Main

At present, the most sensitive displacement detectors for nanoscale mechanical resonators rely on the mechanical modulation of current flow through a single electron transistor or atomic point contact2,3,4,5, achieving resolutions around 10−15 m Hz−1/2, which in the case of the work by LaHaye et al. is only several times the quantum limit. These devices, however, feature a resonator and sensor integrated into a single unit, limiting their versatility for some force-sensing applications. Although high-finesse interferometers also achieve nearly quantum-limited displacement resolution—down to an astounding 10−20 m Hz−1/2 (refs 10, 11)—their application to micro- and nanomechanical oscillators is challenging, especially as oscillator size is reduced. A fundamental obstacle is the optical diffraction limit, which sets a rough lower bound on the size of the measured oscillator. In addition, many requirements of a high-finesse cavity (for example, thick substrates and stiff multilayer mirror stacks for maximum reflection) run counter to the requirements of the most sensitive microelectromechanical and nanoelectromechanical systems (for example, low spring constants and thin membranes for sensitive force detection). Optical interferometers encounter some limitations at the low temperatures often required in ultrasensitive force microscopy. For temperatures below 1 K, the absorption of light from a typical interferometer laser—even for incident powers less than 100 nW—has been observed to heat Si cantilevers through absorption12,13. As a result, the resolution of typical optical interferometry of micromechanical force sensors hovers above 10−13 m Hz−1/2 (refs 13, 14).

Here, we show how simply bringing a micromechanical oscillator in close proximity to an off-board quantum point contact (QPC) enables sensitive displacement measurements. In demonstrating this principle, our QPC detector achieves a resolution of 10−12 m Hz−1/2, which is comparable to that achieved by optical interferometry on resonators of similar size. Our QPC transducer, however, has the fundamental advantage that it can be applied to measurements of oscillators with dimensions smaller than the optical diffraction limit. In addition, by virtue of its off-board design, the QPC can be used in conjunction with sensitive cantilevers in a variety of force-sensing applications including magnetic resonance force microscopy15. Although the resolution of our QPC is limited by device imperfections, QPC transducers of this type should have the properties required to reach the quantum limit on continuous position detection8,9.

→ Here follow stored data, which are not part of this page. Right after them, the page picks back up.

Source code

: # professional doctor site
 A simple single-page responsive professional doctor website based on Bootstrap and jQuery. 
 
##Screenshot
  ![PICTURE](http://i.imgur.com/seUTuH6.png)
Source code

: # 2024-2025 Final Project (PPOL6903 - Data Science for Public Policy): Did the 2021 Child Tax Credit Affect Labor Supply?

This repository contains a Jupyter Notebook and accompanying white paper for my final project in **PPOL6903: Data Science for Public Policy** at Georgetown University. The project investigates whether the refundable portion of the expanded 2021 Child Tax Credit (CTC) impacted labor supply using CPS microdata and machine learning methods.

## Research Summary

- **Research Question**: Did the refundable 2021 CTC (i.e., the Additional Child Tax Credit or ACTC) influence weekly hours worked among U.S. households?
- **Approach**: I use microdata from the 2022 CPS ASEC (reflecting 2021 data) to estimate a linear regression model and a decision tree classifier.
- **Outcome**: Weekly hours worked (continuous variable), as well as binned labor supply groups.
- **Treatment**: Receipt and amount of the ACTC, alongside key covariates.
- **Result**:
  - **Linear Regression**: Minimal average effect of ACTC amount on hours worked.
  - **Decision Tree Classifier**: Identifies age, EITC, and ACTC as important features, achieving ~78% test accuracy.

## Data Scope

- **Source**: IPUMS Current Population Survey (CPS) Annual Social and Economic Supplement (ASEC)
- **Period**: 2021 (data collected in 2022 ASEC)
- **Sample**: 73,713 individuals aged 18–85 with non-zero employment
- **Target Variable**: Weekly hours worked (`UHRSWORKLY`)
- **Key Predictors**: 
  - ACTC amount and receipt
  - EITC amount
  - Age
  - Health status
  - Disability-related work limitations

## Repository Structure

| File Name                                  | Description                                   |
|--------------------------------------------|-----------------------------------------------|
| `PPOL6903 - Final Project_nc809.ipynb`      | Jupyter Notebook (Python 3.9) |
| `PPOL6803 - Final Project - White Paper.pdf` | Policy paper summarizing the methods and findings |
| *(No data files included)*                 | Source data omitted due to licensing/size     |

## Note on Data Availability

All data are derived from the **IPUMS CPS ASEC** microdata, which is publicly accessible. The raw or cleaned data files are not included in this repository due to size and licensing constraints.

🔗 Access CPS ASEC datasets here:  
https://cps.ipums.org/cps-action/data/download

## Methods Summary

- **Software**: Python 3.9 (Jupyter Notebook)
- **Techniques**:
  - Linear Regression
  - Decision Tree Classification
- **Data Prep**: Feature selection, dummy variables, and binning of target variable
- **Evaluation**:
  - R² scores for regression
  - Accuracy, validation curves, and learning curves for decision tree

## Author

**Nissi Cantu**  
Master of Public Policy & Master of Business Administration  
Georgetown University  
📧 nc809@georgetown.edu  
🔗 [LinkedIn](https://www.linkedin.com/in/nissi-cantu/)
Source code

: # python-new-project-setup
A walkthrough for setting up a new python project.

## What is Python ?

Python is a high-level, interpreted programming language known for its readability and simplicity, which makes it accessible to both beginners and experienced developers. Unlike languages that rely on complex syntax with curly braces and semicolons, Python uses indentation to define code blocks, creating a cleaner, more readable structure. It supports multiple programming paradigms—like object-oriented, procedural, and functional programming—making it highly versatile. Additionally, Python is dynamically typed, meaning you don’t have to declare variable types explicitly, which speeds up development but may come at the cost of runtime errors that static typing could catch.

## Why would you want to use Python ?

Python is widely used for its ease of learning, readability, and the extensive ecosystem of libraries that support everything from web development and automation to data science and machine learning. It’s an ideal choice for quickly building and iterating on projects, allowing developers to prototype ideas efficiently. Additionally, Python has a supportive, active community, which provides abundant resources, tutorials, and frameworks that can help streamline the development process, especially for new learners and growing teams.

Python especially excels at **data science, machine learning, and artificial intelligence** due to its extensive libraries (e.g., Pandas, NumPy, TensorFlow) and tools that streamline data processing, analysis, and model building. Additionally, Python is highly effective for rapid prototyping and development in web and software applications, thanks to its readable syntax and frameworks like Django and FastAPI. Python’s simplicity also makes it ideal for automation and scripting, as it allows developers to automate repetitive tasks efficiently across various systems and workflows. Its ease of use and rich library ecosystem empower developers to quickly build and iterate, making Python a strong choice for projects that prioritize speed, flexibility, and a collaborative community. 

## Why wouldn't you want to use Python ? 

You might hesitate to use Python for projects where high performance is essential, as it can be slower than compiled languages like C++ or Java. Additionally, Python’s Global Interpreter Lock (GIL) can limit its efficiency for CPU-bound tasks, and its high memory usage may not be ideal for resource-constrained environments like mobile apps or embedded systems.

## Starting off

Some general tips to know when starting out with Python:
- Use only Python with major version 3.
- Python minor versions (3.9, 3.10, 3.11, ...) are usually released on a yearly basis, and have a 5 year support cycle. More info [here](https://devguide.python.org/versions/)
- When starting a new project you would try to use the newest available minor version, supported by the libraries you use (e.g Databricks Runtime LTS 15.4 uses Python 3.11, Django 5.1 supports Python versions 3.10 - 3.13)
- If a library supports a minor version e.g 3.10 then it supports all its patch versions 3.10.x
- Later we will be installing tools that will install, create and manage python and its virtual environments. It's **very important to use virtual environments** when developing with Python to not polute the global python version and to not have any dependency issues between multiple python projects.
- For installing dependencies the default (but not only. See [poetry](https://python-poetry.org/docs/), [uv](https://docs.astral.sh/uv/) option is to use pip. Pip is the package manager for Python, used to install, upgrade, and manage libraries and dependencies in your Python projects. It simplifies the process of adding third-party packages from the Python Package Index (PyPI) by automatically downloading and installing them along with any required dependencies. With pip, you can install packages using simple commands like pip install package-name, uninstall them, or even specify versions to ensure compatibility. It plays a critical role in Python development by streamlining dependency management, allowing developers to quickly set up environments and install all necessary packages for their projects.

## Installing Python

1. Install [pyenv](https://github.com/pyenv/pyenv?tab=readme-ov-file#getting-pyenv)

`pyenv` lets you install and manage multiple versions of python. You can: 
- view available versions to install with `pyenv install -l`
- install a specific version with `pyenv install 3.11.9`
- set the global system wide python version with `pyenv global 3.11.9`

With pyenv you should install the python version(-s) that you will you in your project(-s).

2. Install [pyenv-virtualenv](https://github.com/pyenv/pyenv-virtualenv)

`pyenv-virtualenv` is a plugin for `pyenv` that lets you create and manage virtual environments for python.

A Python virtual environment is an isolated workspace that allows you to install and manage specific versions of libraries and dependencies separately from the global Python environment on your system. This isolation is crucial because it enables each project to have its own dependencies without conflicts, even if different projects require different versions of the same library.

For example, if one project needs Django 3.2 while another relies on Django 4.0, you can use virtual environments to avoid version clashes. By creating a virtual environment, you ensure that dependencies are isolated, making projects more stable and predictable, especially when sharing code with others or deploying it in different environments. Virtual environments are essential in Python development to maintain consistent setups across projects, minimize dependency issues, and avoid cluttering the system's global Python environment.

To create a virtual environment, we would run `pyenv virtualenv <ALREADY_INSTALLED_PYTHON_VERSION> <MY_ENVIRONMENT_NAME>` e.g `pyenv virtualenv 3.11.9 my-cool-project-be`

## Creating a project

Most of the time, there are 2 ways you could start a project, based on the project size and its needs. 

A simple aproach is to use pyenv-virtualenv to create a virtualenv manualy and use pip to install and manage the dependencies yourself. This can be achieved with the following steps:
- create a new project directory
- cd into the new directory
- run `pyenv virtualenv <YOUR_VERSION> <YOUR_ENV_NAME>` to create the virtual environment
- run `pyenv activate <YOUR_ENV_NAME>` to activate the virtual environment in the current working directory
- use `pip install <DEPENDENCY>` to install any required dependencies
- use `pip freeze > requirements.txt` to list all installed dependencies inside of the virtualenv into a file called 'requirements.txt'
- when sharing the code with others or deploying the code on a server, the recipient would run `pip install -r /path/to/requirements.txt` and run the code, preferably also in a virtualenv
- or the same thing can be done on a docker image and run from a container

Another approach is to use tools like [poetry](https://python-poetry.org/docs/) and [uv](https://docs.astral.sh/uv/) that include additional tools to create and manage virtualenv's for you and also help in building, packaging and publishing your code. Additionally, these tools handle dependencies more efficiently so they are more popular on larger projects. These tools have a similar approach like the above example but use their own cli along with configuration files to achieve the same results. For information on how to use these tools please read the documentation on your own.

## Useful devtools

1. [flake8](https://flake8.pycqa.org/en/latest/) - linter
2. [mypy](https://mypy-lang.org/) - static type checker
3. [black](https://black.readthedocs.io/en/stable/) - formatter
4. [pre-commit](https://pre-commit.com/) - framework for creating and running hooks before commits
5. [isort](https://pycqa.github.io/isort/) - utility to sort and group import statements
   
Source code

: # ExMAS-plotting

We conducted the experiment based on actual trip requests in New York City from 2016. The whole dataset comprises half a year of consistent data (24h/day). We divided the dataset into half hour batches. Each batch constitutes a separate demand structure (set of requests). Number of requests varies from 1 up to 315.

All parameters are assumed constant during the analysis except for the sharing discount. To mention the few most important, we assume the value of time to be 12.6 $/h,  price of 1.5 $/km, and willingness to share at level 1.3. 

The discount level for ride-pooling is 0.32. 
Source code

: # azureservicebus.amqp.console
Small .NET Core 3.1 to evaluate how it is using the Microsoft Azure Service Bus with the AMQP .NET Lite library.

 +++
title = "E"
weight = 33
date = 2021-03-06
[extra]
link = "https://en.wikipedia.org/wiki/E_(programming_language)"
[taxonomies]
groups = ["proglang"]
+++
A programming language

In the years since the discovery of quantized conductance through semiconductor QPCs (refs 16, 17), these devices have been used as sensitive charge detectors in a variety of applications. The dependence of a QPC’s source–drain conductance on small changes in electrostatic fields makes it useful as a detector of single electrons in gate-defined quantum dots18 or of charge motion through electron interferometers19,20. This extreme sensitivity to charge has also been applied in the detection of mechanical motion on minute scales. In 2002, Cleland et al. demonstrated a displacement detector with a resolution of 3×10−12 m Hz−1/2 at 1.5 MHz using the piezoelectric effect in a GaAs micromechanical resonator to modulate current through an integrated QPC (ref. 21). As this method requires the QPC to be built into a piezoelectric resonator, device processing can degrade both the mobility of the two-dimensional electron gas (2DEG) forming the QPC and the quality factor of the resonator. Furthermore, the stiff doubly clamped geometry of the resonator and the requirement that it be made from a single-crystal GaAs heterostructure limit its application as a sensitive force detector. Here, we use a different scheme for displacement detection, wherein a cantilever is brought close to an off-board QPC causing the lever’s motion to modulate the QPC conductance. In principle, the motion of an arbitrary resonator, without any integrated devices, can be detected in this way.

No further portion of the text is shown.